The original Sencha Touch gesture system was designed primarily with touch events in mind. By adding full support for pointer and mouse events to the Gesture system, Ext JS allows any gesture to respond to any type of input. This means not only that all gestures can be triggered using touch input, but all single-point gestures (tap, swipe, etc.) can be triggered using a mouse as well. This results in a gesture system that works seamlessly across devices regardless of input type.

Touch Scroller

Native scrolling of elements with overflowing content leaves a lot to be desired in some mobile webkit browsers. The lack of momentum scrolling and scroll position indicators can make scrolling a tedious and unintuitive experience. The ‘touch scroller’, borrowed from Sencha Touch, solves this problem by implementing momentum scrolling with scroll indicators using JavaScript. Application developers typically won’t need to do anything to turn the touch scroller on. It is enabled by default in browsers where native scrolling is less than optimal.

What Touch-Screen Support Means for Applications

Normalized events and gesture recognition are active by default in Ext JS 5 applications. This means that, in most cases, no special actions are necessary to enable tablet and touch-screen support. However, there are two particular areas that may need special attention.

The first deals with mouse events that don’t have an obvious analog in the touch world. As of now, Ext JS 5 does not attempt to perform any normalization for the following mouse events:

  • mouseover
  • mouseout
  • mousenter
  • mouseleave

Application functionality that responds to these events on desktop devices may have to be re-implemented separately for touch devices. Developers should keep this in mind when architecting applications. In order to ensure that important application functionality is accessible to touch screens, it may be necessary to provide an alternate implementation for these interactions. This often means substituting the mouse event with an appropriate touch gesture. Ext JS takes this approach internally in several places.

One example is the grid component. On desktop devices, grid column header menus are shown in response to a click on the header’s trigger element. However, the trigger only becomes visible in response to a mouseover of the column header. Since a gesture equivalent to ‘mouseover’ does not exist on touch screens, the trigger never becomes visible and so cannot be touched. To ensure that the column header menu can be accessed, Ext JS displays the menu in response to a ‘longpress’ if it detects that the grid is being used on a touch-screen device.

Note: Developers of applications and custom components may need to make similar adjustments as needed.

The second area that may require attention relates to some internal framework changes. In order to support Touch gestures, Ext JS 5+ switched to a delegated event model. Instead of attaching listeners directly to DOM elements, a single listener for each event type is attached at the top of the DOM (the window or document object). The Ext JS event system then dispatches event handlers based on the target elements of events that bubble up to the window object.
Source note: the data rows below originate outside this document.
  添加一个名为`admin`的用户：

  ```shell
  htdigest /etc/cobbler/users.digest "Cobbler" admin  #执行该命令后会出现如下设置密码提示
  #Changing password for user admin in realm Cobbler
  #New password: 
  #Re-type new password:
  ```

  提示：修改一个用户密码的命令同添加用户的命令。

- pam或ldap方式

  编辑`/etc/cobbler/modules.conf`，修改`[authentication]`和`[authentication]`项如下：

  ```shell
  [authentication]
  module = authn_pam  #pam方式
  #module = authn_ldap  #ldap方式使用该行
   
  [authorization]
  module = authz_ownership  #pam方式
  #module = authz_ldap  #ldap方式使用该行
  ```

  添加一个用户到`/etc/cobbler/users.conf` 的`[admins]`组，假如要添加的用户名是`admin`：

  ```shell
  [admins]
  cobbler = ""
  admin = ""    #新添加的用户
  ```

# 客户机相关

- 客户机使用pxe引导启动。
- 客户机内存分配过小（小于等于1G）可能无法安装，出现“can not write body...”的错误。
Application developers who use only Ext JS APIs to listen for events will not experience any problems with this new approach.

However, if DOM APIs are used to directly attach listeners (addEventListener or attachEvent), or if 3rd party JavaScript libraries are used, issues may occur with the timing of directly attached event handlers relative to the timing of their delegated counterparts.

Note: Tablet and touch-screen support works with Safari, Chrome and IE10+. The Android browser is not supported.